(Saved data entries)
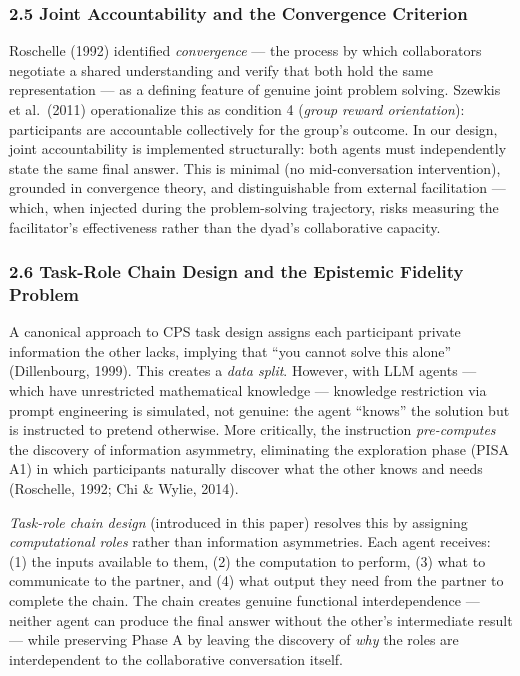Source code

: \documentclass[
  11pt,
]{article}
\begin{document}
\subsubsection{2.5 Joint Accountability and the Convergence
Criterion}\label{joint-accountability-and-the-convergence-criterion}

Roschelle (1992) identified \emph{convergence} --- the process by which
collaborators negotiate a shared understanding and verify that both hold
the same representation --- as a defining feature of genuine joint
problem solving. Szewkis et al.~(2011) operationalize this as condition
4 (\emph{group reward orientation}): participants are accountable
collectively for the group's outcome. In our design, joint
accountability is implemented structurally: both agents must
independently state the same final answer. This is minimal (no
mid-conversation intervention), grounded in convergence theory, and
distinguishable from external facilitation --- which, when injected
during the problem-solving trajectory, risks measuring the facilitator's
effectiveness rather than the dyad's collaborative capacity.

\subsubsection{2.6 Task-Role Chain Design and the Epistemic Fidelity
Problem}\label{task-role-chain-design-and-the-epistemic-fidelity-problem}

A canonical approach to CPS task design assigns each participant private
information the other lacks, implying that ``you cannot solve this
alone'' (Dillenbourg, 1999). This creates a \emph{data split}. However,
with LLM agents --- which have unrestricted mathematical knowledge ---
knowledge restriction via prompt engineering is simulated, not genuine:
the agent ``knows'' the solution but is instructed to pretend otherwise.
More critically, the instruction \emph{pre-computes} the discovery of
information asymmetry, eliminating the exploration phase (PISA A1) in
which participants naturally discover what the other knows and needs
(Roschelle, 1992; Chi \& Wylie, 2014).

\emph{Task-role chain design} (introduced in this paper) resolves this
by assigning \emph{computational roles} rather than information
asymmetries. Each agent receives: (1) the inputs available to them, (2)
the computation to perform, (3) what to communicate to the partner, and
(4) what output they need from the partner to complete the chain. The
chain creates genuine functional interdependence --- neither agent can
produce the final answer without the other's intermediate result ---
while preserving Phase A by leaving the discovery of \emph{why} the
roles are interdependent to the collaborative conversation itself.
\end{document}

▸ **Exercise objective**: Across the entries above, how many lines contain the string "both"? The number alone is the answer.

▸ **Output of the task**: 2